Doch zurück zum Biobauernhof in Bienenbüttel. Gegen die Betreiber des Hofes wird wegen "fahrlässiger Tötung" ermittelt. Der persönliche und wirtschaftliche Schaden dieser gezielten EHEC- Opfer aus Bienenbüttel kann an dieser Stelle nicht beziffert werden. Doch sei noch einmal darauf hingewiesen, daß die gezielten Opfer der EHEC- Panikmache in der Presse eindeutig identifizierbar benannt wurden. Ungewöhnlich schon deshalb, weil sich die Presse sonst immer auf die "Persönlichkeitsrechte" beruft, um das öffentliche Interesse an der Identifizierung der Übeltäter umgehen zu können. Oder haben sie jemals aus der Presse erfahren können, wer z.B. vermeintlich die Gammelfleischskandale verursacht hatte. Hieß es nicht immer lapidar, "ein Betrieb in Niedersachsen" und alle weiteren Informationen könnten/dürften laut Pressekodex und den Persönlichkeitsrechten nicht veröffentlicht werden (zum Vergleich hier eine österreichische Meldung)? Weil das Interesse eines oder mehrerer Industrieller über dem Interesse eines ganzen Volkes gestellt wird?
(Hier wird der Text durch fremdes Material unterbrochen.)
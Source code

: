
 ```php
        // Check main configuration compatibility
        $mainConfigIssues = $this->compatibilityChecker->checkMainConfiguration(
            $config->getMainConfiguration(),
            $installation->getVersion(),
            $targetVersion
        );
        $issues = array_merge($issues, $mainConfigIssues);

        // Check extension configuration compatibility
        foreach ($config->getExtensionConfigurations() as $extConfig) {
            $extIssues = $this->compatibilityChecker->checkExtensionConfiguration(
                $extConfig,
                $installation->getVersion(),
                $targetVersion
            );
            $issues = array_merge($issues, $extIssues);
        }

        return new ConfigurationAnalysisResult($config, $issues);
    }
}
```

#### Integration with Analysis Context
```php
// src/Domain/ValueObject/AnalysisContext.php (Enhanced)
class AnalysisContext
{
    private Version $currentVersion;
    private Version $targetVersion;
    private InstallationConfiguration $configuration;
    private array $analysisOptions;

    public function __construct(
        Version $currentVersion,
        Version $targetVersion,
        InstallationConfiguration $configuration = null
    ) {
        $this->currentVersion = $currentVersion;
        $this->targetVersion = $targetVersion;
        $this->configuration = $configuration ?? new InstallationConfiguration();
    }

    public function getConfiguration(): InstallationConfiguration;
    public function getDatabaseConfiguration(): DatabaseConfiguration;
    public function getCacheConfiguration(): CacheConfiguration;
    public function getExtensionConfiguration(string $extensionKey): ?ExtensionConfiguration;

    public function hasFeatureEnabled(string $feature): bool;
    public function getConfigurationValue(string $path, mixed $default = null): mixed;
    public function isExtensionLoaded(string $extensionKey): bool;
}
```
Was also bemächtigte die Industriemedien, die ja angeblich in Konkurrenz zueinander stehen wollen, dazu, in trauter Gemeinsamkeit wieder einmal jegliches journalistisches Einmaleins zu missachten? Gewiss das gemeinsame Interesse und mit Sicherheit keine Konkurrenz zueinander.
Doch besagte Presse als auch das Robert- Koch- Institut vereint eines. Sie sind Institutionen, die im Sinne der Herrschenden agieren. Also nicht im Sinne des Volkes, sondern ihrer Besitzer und der Oligarchen.
Der Biohof in Bienenbüttel wird nicht nur von Idealisten betrieben. Nein, es gibt noch eine Auffälligkeit.
Dr. Stefan Lanka, Mitbetreiber des Klein- Klein- Verlages und ein ernstzunehmender Aufklärer in Sachen Kriminalität, Desinformation und sonstiger Machenschaften der Pharmaindustrie und ihrer Lakaien aus Medizin und Politik hielt eben "zufällig" genau auf diesem Biohof in Bienenbüttel Seminare ab. Und ganz "zufällig" geriet eben dieser Biohof ins Visier der Inquisition und wurde entgegen aller sonstigen Gepflogenheiten identifizierbar am medialen Pranger gestellt.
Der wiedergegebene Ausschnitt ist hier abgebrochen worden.